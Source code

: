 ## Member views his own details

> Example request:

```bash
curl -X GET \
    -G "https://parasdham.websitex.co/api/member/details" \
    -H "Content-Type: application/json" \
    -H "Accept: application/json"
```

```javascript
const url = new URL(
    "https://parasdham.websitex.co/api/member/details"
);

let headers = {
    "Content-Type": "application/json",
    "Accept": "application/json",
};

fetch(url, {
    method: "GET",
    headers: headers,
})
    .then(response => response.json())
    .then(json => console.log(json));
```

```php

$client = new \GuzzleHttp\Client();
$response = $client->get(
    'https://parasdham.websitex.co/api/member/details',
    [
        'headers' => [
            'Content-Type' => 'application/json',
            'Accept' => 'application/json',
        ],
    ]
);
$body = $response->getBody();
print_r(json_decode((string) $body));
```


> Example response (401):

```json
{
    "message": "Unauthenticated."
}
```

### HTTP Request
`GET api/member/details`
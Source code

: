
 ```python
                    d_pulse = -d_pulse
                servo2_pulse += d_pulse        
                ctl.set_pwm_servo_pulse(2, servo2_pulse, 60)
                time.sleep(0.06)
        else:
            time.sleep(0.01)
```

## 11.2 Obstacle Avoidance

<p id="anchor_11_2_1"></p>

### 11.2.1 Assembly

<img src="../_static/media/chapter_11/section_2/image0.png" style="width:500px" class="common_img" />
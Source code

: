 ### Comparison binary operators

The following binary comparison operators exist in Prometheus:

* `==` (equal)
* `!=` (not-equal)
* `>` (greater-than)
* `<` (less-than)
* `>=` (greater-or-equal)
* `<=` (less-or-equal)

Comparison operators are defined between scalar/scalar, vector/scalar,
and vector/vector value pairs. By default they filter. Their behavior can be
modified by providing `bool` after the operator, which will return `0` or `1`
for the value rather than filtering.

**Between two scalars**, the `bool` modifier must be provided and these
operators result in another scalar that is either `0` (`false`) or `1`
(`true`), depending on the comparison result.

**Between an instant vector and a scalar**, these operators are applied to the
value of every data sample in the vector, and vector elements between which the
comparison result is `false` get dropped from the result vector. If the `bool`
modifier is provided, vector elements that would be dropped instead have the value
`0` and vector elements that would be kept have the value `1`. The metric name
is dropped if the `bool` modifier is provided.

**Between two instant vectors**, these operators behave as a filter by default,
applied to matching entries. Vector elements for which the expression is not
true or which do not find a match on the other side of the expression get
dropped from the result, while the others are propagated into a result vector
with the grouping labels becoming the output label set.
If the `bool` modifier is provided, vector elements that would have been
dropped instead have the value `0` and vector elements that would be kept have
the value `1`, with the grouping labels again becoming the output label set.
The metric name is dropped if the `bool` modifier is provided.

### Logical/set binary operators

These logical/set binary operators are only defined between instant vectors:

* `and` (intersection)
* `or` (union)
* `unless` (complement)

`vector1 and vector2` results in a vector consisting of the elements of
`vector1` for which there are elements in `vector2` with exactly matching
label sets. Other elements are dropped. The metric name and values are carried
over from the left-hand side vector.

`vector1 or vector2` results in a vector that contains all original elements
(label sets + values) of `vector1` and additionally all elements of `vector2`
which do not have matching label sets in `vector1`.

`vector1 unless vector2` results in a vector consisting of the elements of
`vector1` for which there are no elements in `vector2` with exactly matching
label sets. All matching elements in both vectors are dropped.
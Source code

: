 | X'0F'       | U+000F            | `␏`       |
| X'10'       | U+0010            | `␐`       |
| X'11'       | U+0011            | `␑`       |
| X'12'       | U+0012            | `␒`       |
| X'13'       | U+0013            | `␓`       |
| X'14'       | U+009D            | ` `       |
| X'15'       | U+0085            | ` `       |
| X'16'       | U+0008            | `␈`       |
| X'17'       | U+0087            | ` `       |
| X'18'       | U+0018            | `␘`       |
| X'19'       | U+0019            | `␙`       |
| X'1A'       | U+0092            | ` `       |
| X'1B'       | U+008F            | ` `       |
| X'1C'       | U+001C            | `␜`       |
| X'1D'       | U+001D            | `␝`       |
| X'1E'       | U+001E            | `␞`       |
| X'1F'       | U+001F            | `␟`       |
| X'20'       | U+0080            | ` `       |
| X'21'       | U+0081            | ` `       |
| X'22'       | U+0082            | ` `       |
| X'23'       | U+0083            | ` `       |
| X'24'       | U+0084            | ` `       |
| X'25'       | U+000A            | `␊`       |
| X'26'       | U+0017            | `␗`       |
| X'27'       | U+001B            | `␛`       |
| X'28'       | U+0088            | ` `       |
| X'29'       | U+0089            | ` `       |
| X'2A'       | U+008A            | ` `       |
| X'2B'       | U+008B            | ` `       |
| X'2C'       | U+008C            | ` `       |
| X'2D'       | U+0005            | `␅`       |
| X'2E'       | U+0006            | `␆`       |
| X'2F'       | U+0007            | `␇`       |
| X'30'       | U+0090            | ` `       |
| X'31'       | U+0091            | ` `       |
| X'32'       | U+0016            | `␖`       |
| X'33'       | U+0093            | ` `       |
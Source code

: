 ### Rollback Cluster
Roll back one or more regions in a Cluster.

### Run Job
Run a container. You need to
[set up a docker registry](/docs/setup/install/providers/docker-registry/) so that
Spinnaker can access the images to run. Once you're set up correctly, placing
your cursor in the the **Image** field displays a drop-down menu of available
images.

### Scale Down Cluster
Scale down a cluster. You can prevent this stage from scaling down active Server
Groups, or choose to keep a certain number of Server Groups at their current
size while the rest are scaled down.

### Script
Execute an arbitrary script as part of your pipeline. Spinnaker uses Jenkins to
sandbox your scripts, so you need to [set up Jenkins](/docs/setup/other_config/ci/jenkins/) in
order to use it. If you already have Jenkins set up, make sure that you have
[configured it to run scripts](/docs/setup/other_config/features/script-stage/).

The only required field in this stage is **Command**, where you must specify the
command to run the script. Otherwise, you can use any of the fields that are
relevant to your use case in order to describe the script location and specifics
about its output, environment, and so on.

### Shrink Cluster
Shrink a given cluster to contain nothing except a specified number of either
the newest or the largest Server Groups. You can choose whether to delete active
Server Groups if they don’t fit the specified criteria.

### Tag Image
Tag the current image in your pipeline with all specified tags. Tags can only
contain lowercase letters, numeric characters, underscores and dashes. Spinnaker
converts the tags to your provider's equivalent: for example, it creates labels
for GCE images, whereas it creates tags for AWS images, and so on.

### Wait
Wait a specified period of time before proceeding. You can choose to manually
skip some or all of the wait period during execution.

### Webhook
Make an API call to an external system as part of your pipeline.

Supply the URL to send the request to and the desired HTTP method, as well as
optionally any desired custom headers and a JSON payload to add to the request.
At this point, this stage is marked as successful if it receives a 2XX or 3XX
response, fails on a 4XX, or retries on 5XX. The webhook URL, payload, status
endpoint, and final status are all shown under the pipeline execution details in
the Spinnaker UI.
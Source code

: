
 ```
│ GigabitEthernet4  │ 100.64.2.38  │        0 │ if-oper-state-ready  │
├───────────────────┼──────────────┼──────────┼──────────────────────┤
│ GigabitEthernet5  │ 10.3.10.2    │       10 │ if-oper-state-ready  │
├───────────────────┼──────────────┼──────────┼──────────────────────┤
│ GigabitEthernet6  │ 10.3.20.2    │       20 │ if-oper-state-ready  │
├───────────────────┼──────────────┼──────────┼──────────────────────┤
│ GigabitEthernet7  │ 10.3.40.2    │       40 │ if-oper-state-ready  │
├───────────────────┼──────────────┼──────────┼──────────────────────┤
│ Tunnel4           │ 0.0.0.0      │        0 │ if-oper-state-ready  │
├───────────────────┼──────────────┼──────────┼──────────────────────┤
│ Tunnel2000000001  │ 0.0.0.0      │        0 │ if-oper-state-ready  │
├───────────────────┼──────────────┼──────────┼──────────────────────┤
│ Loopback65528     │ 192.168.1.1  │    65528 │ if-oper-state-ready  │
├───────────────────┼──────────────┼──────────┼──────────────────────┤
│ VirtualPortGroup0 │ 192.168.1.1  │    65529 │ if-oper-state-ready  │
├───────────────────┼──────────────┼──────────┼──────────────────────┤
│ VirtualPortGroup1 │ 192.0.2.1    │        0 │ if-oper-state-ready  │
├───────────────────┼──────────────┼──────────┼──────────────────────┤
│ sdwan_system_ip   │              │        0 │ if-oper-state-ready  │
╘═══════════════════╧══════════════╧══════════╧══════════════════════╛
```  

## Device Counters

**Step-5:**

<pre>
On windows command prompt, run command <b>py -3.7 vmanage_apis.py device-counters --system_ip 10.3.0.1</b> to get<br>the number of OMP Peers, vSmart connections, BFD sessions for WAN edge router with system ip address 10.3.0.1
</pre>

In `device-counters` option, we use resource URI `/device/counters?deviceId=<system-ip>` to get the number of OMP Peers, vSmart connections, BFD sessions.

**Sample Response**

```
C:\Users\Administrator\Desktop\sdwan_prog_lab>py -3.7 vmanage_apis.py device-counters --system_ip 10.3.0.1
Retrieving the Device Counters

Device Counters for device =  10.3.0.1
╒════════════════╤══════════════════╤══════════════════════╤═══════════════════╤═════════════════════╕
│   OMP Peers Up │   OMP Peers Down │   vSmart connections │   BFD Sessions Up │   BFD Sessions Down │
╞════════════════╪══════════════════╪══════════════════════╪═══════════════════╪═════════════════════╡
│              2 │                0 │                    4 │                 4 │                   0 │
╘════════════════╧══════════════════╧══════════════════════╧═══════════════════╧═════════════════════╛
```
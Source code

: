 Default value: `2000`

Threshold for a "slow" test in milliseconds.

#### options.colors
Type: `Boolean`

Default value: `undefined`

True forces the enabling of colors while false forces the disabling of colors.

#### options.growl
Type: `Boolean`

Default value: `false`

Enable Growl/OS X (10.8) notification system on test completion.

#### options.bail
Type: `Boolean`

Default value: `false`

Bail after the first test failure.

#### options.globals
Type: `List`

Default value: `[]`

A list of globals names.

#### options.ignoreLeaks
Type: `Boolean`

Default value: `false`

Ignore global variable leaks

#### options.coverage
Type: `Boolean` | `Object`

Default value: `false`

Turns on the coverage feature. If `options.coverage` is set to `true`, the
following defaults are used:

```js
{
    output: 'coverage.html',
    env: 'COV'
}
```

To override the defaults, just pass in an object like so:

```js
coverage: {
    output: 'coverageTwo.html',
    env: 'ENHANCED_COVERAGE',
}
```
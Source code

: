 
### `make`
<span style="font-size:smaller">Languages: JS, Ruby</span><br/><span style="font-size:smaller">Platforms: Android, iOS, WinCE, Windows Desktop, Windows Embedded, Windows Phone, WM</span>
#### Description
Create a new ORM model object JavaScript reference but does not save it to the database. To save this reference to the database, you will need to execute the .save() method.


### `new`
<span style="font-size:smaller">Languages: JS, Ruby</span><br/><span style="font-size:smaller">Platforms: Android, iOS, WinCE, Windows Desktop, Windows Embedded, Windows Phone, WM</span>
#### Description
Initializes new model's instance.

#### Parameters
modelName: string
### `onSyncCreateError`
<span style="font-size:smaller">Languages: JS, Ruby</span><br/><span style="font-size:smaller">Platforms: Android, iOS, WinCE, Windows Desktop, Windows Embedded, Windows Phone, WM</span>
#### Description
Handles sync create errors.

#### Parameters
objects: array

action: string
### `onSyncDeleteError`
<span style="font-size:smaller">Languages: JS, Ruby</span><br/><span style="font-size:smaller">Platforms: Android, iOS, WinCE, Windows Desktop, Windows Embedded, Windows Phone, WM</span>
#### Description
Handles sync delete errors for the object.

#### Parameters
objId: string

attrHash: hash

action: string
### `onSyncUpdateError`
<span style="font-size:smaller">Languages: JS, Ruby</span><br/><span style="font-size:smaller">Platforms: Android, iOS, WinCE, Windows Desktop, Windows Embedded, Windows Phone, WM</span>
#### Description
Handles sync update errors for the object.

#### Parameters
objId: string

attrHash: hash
++++++++++
◆ **How to complete this task**: Search the material for the word "instant" and copy every matching line.

◆ **Solution for this problem**:
**Between an instant vector and a scalar**, these operators are applied to the
**Between two instant vectors**, these operators behave as a filter by default,
These logical/set binary operators are only defined between instant vectors:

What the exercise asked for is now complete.